I found my happy medium through half-wraps. I don’t cover my hair fully, but I either cover using a headband style (which resulted in my picking apart some beautiful Sari scarves I bought from Wrapunzel so that they weren’t as wide and I could use them as wraps), or I use wraps that cover the top of my head and my crown. I buy those from Garlands of Grace, and my mom, who has become an avid sewer in her retirement, has sewed me 30 headwraps! (8 of which I have and 22 she still needs to send.) I also took many of my beautiful Israeli tichel scarves from Wrapunzel and cut them in half to make wraps that aren’t too bulky. And I’m getting ready to order a few more so that I can wrap just like this except with hair showing at the front. (5/18/2020 update to this post – I just discovered square hijabs on Haute Hijab that will work beautifully for the way I cover!)

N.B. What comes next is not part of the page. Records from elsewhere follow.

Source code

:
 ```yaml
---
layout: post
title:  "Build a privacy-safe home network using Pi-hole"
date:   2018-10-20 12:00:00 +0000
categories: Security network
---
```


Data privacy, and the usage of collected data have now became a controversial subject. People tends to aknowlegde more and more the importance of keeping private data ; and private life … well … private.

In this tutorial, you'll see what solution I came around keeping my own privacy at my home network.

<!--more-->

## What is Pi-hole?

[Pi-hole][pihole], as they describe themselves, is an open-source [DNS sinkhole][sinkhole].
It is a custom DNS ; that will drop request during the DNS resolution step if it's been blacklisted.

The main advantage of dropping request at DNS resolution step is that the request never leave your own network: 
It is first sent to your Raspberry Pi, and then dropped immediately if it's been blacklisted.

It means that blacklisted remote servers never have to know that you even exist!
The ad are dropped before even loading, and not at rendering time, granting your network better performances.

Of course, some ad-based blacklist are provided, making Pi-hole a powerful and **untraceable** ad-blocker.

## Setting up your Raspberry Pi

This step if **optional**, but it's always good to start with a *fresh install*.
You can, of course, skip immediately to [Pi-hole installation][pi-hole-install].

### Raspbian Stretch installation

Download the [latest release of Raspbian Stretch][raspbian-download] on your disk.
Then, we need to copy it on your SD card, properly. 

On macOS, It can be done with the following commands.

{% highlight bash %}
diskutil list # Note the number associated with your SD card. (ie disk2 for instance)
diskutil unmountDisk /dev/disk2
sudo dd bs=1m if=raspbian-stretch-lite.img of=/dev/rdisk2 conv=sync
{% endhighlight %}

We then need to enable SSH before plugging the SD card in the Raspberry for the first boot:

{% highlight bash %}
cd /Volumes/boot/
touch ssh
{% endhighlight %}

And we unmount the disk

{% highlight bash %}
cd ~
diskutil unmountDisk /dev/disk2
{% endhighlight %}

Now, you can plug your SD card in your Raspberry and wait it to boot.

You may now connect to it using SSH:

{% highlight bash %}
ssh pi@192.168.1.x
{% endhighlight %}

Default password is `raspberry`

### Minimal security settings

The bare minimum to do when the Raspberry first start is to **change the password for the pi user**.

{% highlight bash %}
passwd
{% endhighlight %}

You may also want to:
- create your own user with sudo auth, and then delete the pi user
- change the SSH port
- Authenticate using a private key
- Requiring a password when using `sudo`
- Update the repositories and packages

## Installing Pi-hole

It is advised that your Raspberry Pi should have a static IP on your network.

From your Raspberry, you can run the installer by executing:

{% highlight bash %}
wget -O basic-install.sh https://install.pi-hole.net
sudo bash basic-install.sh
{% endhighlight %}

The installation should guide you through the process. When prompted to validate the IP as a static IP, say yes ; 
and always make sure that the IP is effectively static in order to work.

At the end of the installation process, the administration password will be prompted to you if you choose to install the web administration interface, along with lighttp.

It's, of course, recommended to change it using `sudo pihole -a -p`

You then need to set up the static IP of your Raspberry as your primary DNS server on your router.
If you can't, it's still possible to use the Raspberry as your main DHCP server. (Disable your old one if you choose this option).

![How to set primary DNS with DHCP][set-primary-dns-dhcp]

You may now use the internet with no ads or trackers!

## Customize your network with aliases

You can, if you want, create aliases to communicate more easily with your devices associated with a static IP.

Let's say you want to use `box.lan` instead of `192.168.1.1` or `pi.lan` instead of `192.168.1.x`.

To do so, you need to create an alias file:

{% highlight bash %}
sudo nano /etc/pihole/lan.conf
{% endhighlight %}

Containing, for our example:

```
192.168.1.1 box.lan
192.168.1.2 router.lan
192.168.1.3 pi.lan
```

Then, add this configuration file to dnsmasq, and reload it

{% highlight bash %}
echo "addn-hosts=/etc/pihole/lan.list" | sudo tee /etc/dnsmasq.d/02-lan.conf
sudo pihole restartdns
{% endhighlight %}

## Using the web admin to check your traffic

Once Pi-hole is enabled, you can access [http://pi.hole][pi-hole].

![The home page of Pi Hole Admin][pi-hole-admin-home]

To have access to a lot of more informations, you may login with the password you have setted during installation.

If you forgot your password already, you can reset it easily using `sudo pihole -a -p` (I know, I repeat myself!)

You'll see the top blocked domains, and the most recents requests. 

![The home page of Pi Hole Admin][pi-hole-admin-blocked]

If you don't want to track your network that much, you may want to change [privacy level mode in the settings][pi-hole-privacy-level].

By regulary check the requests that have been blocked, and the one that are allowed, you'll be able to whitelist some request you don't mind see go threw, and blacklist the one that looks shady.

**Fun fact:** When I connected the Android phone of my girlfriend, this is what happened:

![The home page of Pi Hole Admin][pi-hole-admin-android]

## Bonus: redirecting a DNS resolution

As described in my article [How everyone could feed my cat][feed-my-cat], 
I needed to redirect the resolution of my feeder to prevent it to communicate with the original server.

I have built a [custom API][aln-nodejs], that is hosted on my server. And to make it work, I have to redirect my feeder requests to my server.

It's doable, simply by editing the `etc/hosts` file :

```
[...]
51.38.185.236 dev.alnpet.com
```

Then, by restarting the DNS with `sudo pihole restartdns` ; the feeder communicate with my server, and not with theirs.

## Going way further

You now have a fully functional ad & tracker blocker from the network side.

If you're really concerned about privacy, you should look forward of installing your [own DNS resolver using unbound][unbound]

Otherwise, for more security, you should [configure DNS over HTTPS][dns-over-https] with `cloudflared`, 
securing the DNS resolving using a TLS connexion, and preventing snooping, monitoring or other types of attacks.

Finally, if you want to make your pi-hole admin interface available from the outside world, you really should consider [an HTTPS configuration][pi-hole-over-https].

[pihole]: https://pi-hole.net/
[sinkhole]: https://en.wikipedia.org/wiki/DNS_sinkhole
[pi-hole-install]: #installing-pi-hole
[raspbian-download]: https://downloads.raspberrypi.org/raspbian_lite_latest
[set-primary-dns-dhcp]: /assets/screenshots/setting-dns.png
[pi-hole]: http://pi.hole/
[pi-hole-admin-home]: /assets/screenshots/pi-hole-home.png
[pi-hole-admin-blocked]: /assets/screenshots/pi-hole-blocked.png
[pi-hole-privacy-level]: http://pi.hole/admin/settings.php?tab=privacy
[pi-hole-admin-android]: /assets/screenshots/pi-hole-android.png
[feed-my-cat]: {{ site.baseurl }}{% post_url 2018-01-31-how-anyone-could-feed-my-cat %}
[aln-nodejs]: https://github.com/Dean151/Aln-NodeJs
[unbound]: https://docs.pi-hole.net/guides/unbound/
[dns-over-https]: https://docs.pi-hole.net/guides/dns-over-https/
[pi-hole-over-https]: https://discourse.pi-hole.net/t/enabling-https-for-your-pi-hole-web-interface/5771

I am at the point now where I cannot fathom leaving the house without a covering (not that I leave the house hardly ever. Thanks, COVID-19 pandemic). I feel incomplete without that cover over my head. Most importantly, it’s changed me inside. It’s changed how I think, how I behave. Granted, the pandemic has done some of that, too, but I find myself engaging in more Torah study, listening/watching more podcasts/videos about Jewish observance, and reading more books about different aspects of Jewish life. I may be attending Shabbat services via Facebook Live because our shul is closed, but I feel more connected to HaShem since I began covering. I always feel the covering, especially where it is tighter right behind my ears. That little bit of physical presence is a constant reminder that I’m doing this because I’m trying to be the best, most faithful version of myself, and I carry myself different as a result.
I still have fear of uninvited comments or judgment from those in my religious community, but I also don’t care. Doing what I’ve felt called to do for fifteen years is such a huge relief. It took a long time, but I’m finally here. I finally listened, and I feel blessed because of it.